■ WHAT YOU SHOULD DO ■
Your answer must be a single number: the count of lines in the records below that include the string "bots".

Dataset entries

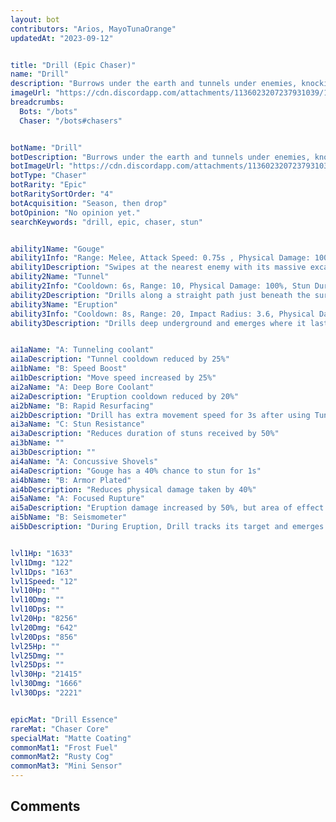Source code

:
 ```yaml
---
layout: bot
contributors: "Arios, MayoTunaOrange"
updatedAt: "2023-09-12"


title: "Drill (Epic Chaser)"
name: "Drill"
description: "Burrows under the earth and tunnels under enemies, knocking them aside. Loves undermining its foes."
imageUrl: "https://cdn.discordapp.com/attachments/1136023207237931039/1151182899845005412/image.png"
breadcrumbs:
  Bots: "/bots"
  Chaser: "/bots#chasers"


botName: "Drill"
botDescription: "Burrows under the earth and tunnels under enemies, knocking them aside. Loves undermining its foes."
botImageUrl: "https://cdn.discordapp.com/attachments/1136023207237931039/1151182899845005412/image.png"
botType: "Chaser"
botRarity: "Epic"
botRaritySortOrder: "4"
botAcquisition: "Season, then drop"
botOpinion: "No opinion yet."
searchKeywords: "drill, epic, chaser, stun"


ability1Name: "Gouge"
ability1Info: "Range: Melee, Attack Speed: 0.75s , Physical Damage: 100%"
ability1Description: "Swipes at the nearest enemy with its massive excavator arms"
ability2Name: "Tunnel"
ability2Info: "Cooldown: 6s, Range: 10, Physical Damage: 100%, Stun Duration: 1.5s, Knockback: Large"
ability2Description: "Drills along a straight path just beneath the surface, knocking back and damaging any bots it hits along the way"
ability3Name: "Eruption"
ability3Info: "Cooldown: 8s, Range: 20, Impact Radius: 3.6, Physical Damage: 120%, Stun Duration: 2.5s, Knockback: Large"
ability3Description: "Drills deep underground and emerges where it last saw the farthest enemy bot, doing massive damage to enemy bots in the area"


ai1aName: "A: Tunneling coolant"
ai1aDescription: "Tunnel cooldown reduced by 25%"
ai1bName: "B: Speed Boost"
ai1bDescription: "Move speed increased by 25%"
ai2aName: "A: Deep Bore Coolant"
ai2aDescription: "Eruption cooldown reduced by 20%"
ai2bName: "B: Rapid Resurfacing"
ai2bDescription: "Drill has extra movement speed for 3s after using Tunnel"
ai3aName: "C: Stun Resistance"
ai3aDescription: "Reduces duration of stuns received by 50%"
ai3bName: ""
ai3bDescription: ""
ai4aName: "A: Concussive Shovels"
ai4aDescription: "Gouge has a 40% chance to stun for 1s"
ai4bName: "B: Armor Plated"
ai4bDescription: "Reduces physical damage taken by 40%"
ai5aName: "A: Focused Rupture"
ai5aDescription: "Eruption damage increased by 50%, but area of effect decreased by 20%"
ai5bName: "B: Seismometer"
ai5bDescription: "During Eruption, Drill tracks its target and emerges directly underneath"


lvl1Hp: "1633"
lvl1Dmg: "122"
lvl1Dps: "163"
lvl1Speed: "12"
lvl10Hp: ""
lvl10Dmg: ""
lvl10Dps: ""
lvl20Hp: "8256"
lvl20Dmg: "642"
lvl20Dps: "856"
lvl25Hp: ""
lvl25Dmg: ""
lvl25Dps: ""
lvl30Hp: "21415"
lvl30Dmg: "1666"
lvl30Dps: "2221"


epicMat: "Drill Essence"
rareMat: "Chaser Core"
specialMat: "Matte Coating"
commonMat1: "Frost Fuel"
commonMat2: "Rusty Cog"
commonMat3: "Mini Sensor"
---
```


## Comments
---
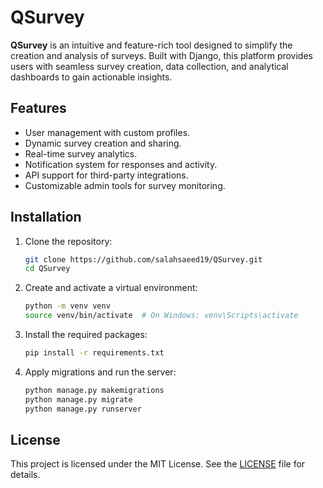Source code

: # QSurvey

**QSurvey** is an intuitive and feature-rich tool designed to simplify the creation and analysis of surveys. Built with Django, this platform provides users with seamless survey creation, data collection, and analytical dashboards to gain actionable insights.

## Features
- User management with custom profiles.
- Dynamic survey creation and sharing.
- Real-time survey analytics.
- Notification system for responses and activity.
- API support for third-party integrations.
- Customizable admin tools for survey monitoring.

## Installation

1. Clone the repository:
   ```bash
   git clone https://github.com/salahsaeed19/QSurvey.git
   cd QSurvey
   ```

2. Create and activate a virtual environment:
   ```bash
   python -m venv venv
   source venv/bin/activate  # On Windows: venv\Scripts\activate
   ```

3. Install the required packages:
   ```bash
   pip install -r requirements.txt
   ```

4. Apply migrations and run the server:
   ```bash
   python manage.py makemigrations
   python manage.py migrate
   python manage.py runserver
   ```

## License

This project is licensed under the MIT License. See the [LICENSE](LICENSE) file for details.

■ REPLY ■
4